Background: Familial hypercholesterolemia (FH) is an under-recognised but common genetic condition resulting in elevated levels of low-density lipoprotein cholesterol (LDL-C) and a high risk of premature coronary disease. The prevalence of FH among younger patients undergoing coronary bypass surgery is unknown, as is their post-surgical prognosis.
Method: This was a retrospective analysis of younger patients (aged <60 years) undergoing coronary bypass surgery at an Australian tertiary hospital between 2008 and 2022. A Dutch Lipid Clinical Network Score was calculated to determine the presence of underlying FH for each patient. Outcomes were FH prevalence, pre-surgical attainment of guideline-based secondary prevention LDL-C targets and post-surgical major adverse cardiovascular events.

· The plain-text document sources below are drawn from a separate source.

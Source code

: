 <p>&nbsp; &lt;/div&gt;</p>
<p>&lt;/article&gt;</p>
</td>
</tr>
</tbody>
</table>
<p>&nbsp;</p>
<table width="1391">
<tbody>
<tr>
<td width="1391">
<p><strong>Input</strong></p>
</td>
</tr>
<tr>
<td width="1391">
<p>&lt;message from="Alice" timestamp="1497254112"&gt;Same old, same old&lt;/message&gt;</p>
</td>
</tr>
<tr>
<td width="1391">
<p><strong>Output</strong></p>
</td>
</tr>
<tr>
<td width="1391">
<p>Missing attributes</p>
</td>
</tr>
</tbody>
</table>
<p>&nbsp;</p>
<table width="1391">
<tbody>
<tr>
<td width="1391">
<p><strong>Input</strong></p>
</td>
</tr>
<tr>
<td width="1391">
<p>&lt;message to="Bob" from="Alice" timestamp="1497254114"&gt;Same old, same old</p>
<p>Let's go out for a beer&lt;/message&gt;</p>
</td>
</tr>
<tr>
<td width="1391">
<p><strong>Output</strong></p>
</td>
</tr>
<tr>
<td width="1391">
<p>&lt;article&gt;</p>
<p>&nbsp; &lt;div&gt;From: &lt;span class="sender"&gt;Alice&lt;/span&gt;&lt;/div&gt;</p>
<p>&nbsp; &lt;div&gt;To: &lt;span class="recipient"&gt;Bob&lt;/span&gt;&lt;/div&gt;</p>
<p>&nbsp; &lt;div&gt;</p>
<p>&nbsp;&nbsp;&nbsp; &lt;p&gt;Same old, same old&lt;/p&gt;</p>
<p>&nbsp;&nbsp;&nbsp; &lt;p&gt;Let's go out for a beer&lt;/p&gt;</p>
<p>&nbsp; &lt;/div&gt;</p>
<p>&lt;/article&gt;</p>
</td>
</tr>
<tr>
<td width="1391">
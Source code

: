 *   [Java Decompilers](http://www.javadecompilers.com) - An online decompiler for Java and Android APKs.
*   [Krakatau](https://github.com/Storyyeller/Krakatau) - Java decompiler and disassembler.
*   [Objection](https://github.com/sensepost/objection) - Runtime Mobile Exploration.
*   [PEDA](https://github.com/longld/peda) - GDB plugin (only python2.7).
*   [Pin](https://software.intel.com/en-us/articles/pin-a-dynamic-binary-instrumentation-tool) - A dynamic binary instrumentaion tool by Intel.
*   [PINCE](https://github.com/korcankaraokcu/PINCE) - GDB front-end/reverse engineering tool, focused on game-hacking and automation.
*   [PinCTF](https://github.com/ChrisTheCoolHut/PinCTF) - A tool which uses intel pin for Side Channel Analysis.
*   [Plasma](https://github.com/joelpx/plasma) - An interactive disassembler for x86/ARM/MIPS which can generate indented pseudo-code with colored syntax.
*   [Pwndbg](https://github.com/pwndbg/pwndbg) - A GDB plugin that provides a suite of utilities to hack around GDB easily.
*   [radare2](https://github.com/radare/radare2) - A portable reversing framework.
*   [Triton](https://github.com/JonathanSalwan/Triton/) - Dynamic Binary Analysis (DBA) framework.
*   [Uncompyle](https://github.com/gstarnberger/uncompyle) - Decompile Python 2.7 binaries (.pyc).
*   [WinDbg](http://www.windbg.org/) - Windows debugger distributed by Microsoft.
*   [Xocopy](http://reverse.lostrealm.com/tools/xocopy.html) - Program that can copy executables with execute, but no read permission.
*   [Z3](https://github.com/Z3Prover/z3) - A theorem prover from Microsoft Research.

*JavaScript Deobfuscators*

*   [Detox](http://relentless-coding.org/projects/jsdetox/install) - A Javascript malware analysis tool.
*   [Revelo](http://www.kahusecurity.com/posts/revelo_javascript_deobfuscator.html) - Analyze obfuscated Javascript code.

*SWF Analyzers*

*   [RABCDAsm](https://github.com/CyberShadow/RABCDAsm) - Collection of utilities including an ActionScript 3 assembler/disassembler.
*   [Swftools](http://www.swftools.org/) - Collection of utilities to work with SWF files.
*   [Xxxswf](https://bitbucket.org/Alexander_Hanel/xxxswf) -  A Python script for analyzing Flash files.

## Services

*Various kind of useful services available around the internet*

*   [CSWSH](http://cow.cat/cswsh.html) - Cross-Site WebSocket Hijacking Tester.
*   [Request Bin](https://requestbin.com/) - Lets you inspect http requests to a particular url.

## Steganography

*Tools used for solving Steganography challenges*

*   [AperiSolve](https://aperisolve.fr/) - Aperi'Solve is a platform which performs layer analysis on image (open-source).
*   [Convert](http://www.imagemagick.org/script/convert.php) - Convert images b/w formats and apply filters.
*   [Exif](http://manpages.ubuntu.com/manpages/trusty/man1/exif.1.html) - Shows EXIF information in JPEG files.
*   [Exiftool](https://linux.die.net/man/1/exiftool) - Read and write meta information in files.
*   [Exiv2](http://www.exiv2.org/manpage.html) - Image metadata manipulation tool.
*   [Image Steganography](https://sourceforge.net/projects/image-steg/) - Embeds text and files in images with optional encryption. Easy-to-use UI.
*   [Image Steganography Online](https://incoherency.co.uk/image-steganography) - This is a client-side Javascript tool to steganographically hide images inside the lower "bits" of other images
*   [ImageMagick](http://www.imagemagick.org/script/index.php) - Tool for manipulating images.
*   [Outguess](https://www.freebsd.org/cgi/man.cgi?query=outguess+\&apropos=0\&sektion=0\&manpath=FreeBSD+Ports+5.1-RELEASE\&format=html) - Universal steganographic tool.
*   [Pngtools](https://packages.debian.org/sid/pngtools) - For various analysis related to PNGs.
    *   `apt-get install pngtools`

Results: Overall, 590 eligible patients (mean age 53.7 years, 85.6% male) were followed over a median of 7.9 years (interquartile range 4.7-12.1). Eighty (80; 13.6%) patients were categorised as 'FH', 249 (42.2%) 'possible FH' and 261 (44.2%) 'non-FH'. Compared to the non-FH group, patients with FH were less likely to achieve target LDL-C <1.8 mmol/L (15 [18.8%] vs 119 [45.6%]; p<0.001) and had higher rates of adverse cardiovascular events in the years following surgery (adjusted odds ratio 2.52; 95% confidence interval 1.0-6.4; p<0.001).
Conclusions: FH is highly prevalent among younger patients undergoing coronary bypass surgery. These patients are less likely to achieve adequate LDL reduction and are at higher risk of further adverse events. Detection and appropriate treatment of FH prior to bypass surgery should be a clinical priority.
Keywords: Coronary artery bypass surgery; Familial hypercholesterolaemia; Major adverse cardiovascular outcomes.